(ENTRIES SUPPLIED):

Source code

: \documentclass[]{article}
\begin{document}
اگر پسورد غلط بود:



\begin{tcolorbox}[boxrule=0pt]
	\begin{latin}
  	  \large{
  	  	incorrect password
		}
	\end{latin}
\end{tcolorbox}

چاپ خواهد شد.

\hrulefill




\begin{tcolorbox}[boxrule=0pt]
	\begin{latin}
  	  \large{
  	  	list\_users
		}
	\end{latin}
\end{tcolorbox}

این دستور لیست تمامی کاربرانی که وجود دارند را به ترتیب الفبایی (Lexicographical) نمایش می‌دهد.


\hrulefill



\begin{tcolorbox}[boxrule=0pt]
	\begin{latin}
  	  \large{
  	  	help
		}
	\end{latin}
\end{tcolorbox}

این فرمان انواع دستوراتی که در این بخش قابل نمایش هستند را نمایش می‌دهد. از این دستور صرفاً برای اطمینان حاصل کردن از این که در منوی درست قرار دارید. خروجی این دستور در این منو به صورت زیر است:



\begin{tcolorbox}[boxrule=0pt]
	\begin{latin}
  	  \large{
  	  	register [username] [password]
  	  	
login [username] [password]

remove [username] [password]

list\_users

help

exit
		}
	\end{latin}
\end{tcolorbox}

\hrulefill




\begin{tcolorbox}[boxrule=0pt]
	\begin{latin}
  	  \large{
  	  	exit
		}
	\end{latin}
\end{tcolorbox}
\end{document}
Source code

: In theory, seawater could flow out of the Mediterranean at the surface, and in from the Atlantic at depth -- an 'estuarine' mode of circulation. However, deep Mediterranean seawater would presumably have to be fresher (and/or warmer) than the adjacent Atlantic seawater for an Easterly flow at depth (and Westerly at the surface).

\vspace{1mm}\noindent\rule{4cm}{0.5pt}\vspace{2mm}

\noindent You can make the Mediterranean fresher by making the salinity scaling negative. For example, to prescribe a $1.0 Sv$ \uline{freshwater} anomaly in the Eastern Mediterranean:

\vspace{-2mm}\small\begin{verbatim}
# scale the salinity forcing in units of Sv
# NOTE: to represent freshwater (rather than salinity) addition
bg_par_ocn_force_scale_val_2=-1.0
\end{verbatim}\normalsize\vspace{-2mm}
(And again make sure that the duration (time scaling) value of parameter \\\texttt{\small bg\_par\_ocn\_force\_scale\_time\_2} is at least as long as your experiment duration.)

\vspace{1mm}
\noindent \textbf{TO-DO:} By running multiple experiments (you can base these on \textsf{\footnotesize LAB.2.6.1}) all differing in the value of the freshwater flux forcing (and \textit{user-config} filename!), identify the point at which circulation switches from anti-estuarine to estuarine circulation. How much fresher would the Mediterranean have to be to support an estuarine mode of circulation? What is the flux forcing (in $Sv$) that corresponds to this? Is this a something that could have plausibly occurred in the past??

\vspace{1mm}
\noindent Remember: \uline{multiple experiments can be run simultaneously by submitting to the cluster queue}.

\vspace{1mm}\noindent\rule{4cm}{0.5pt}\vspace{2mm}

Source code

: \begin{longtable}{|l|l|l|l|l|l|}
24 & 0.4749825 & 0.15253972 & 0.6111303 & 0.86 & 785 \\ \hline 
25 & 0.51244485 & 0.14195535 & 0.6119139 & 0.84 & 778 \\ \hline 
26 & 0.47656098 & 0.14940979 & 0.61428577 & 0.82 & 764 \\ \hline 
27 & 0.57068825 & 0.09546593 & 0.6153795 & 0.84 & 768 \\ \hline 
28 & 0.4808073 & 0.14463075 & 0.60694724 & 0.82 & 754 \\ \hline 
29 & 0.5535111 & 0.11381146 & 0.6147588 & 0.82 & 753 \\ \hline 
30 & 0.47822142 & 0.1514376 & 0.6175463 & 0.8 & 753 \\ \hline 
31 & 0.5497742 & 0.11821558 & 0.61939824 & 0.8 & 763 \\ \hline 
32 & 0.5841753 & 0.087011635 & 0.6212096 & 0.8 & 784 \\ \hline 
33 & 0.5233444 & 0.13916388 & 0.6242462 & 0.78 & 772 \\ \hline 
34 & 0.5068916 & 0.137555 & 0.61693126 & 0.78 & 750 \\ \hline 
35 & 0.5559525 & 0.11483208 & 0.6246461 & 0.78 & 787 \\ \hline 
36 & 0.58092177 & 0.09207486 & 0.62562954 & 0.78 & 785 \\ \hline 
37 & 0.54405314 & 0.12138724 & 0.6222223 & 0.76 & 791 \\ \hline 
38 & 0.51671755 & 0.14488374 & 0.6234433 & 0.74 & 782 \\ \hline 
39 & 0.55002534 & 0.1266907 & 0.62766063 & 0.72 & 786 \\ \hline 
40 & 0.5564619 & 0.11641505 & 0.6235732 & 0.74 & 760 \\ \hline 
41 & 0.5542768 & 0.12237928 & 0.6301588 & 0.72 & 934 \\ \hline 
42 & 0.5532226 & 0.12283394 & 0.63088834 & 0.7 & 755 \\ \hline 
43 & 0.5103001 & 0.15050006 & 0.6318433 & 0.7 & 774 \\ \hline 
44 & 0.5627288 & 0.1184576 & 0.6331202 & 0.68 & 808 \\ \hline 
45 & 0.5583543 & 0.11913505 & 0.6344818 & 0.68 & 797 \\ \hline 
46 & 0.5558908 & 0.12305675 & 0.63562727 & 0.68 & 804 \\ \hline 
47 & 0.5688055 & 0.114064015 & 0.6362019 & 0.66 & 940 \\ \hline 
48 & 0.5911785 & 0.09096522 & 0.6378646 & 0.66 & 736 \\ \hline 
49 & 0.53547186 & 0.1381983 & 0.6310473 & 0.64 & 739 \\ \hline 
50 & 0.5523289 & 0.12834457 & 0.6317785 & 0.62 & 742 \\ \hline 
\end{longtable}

(YOUR OBJECTIVE):
List all lines from the entries that include the word "uline".

(ANSWER TO THE EXERCISE):
\noindent You can make the Mediterranean fresher by making the salinity scaling negative. For example, to prescribe a $1.0 Sv$ \uline{freshwater} anomaly in the Eastern Mediterranean:
\noindent Remember: \uline{multiple experiments can be run simultaneously by submitting to the cluster queue}.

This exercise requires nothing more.